If our solar system is host to an ET intelligence, argue transhumanist pundits, it's unlikely we'll meet flesh-and-blood aliens. Metallic interstellar spaceships with biological passengers made sense to pre-computer audiences, but the reality-bending potential of the Silicon Age has cautioned theorists from expecting anything so blatant as the arrival of a "mothership." It's more likely that our first meeting with ETI will involve a novel form of artificial intelligence -- perhaps even the encoded persona of the ETs themselves. (It's worth noting the possibility that the fabled signal awaited by SETI researchers may turn out to be a practical blueprint instead of a mere greeting. In Carl Sagan's "Contact," the blueprint provides humanity with a transportation device, but perhaps it's just as reasonable to expect instructions for building an "alien-making machine": certainly an elegant solution to crossing the void in a messy, energy-intensive spacecraft.)
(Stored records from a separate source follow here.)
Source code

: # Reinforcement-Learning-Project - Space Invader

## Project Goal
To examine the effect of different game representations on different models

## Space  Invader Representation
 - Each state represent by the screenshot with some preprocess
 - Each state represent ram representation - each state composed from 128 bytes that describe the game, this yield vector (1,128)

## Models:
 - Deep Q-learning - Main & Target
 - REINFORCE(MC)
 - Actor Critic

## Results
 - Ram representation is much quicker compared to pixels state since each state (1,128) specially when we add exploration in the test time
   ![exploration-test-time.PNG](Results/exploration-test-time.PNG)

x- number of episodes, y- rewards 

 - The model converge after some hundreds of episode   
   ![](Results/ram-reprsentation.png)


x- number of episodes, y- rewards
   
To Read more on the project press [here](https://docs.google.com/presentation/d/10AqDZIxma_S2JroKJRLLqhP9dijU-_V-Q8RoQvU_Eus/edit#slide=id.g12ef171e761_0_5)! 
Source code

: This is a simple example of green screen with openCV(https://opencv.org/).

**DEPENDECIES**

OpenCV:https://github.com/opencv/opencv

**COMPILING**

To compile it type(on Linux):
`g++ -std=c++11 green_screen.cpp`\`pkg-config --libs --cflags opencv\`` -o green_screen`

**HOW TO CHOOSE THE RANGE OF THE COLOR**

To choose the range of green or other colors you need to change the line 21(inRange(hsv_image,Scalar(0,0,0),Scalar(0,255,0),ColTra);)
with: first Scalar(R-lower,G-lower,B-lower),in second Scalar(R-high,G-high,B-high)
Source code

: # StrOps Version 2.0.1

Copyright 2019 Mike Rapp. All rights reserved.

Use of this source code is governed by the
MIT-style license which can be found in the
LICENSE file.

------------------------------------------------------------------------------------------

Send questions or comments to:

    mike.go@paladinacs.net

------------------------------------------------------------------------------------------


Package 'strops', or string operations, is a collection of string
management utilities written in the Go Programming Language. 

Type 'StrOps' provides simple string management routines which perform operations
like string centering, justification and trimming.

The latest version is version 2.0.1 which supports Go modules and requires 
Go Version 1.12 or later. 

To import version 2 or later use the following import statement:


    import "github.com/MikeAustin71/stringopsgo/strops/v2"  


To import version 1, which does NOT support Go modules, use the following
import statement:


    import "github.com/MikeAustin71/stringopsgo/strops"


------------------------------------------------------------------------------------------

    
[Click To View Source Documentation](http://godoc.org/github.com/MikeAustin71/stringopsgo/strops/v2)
If we're dealing with an interstellar AI, its capabilities could be quite "indistinguishable from magic" -- and its motives substantially weirder than expected by mainstream scientists intent on marketing ETI as a readily comprehensible "product."
A sufficiently ancient ET presence could easily predate humanity and could even have played a role in guiding our evolution (a la Arthur C. Clarke's enigmatic black Monolith in "2001"). If so, there's no reason it should simply vanish upon our achieving what Sagan aptly called "technological adolescence." Indeed, an abiding alien intelligence might consider our continued existence imperative, offering the prospect that we've been subjected to some elusive form of psychosocial engineering lest we exterminate ourselves through warfare or environmental abuse.
Granted that a "neo-Bracewellian" presence could appear much how it wanted to, bound only by the laws of physics, might the UFO phenomenon shed light on our seeming cosmic isolation?